Preservation Policy
The responsibility to build research collections carries with it the obligation to ensure that these collections, both physical and digital, are permanently accessible. The Columbia University Libraries is committed to the preservation of its collections. Preservation is the action taken to prevent, stop, or retard deterioration of all library materials in all media and formats; to prevent their theft or loss; where feasible, to correct past damage to them; and, as necessary and appropriate, to change their format in order to preserve their intellectual content.
The comprehensive approach to preservation entails choosing the most appropriate method of preservation for every item. This is accomplished for physical materials through storage of materials in proper conditions, through careful handling and housing, through use of security systems designed to eliminate mutilation and theft, and through repair or replacement of damaged materials. Materials of unique aesthetic or historical value are best preserved in their original form if possible. There are many other materials whose value lies primarily in the information they contain. When repair of such materials becomes impossible or prohibitively expensive, their content may be preserved through digitizing or otherwise reformatting them. The indefinite storage of unusable materials within the Libraries cannot be justified.

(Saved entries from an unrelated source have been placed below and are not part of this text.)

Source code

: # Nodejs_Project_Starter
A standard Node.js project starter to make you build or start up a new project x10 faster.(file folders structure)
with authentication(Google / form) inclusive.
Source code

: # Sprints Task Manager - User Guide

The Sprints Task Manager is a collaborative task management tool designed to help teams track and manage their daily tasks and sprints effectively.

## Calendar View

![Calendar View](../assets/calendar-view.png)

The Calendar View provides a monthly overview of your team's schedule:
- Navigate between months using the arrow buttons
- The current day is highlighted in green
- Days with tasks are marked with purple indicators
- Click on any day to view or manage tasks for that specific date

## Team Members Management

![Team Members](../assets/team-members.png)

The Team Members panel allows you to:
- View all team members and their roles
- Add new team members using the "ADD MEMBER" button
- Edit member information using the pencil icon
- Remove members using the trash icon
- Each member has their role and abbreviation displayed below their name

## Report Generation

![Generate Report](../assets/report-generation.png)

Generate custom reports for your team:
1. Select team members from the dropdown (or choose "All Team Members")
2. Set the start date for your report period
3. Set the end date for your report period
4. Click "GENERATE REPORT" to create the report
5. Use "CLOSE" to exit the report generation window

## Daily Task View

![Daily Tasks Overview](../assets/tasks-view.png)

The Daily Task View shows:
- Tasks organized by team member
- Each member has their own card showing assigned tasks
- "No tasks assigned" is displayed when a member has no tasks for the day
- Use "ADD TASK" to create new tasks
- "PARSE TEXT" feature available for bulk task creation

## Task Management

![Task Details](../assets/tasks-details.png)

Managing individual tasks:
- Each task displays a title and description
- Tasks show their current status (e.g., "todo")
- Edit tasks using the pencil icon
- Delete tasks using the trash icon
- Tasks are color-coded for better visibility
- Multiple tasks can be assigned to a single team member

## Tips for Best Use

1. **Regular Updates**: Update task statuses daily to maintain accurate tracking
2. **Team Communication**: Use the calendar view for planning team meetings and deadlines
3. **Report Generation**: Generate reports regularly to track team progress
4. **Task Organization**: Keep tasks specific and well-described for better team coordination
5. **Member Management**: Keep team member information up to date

Preservation is accomplished for digital content – whether “born-digital” or the result of digitization – through creation of appropriate master files and accompanying structural, descriptive, and administrative metadata, followed by ingest of the files and metadata into a wellmanaged digital archive that employs robust security measures, persistent identifiers, verification mechanisms, replication of the files in geographically distinct locations, and continuous monitoring and management of the files. Emulation, migration of files to new formats, and creation of new copies in new formats may be employed to render the content usable in diverse present and future electronic environments.

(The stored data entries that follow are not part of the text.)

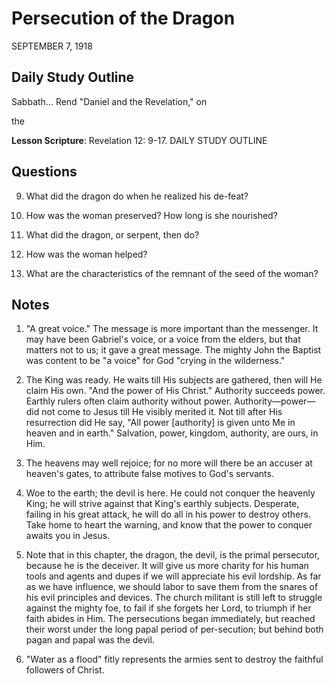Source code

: # Persecution of the Dragon
SEPTEMBER 7, 1918

## Daily Study Outline

Sabbath... Rend "Daniel and the Revelation," on

the

**Lesson Scripture**: Revelation 12: 9-17. DAILY STUDY OUTLINE

## Questions

9. What did the dragon do when he realized his de-feat? 

10. How was the woman preserved? How long is she nourished? 

11. What did the dragon, or serpent, then do? 

12. How was the woman helped? 

14. What are the characteristics of the remnant of the seed of the woman? 

## Notes

1. "A great voice." The message is more important than the messenger. It may have been Gabriel's voice, or a voice from the elders, but that matters not to us; it gave a great message. The mighty John the Baptist was content to be "a voice" for God "crying in the wilderness."

9. The King was ready. He waits till His subjects are gathered, then will He claim His own. "And the power of His Christ." Authority succeeds power. Earthly rulers often claim authority without power. Authority—power—did not come to Jesus till He visibly merited it. Not till after His resurrection did He say, "All power [authority] is given unto Me in heaven and in earth." Salvation, power, kingdom, authority, are ours, in Him.

4. The heavens may well rejoice; for no more will there be an accuser at heaven's gates, to attribute false motives to God's servants.

5. Woe to the earth; the devil is here. He could not conquer the heavenly King; he will strive against that King's earthly subjects. Desperate, failing in his great attack, he will do all in his power to destroy others. Take home to heart the warning, and know that the power to conquer awaits you in Jesus.

6. Note that in this chapter, the dragon, the devil, is the primal persecutor, because he is the deceiver. It will give us more charity for his human tools and agents and dupes if we will appreciate his evil lordship. As far as we have influence, we should labor to save them from the snares of his evil principles and devices. The church militant is still left to struggle against the mighty foe, to fail if she forgets her Lord, to triumph if her faith abides in Him. The persecutions began immediately, but reached their worst under the long papal period of per-secution; but behind both pagan and papal was the devil.

8. "Water as a flood" fitly represents the armies sent to destroy the faithful followers of Christ.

Columbia, as a research library, selects most materials for permanent value. Some, however, may not become permanent parts of the collection because they are of only short-term interest to scholars. Department and distinctive collection librarians and selection officers are responsible for developing and maintaining a collection which meets the needs of library users. Therefore, preservation decisions for the collection are best determined by these officers in consultation with each other, the Preservation & Digital Conversion Division, the Digital Library and Scholarly Technologies Division, reference staff, and others, including the faculty when appropriate. Preservation decisions must always be made within the context of overall collection policy, balancing the constraints of cost, historical and aesthetic and scholarly value, and user accessibility.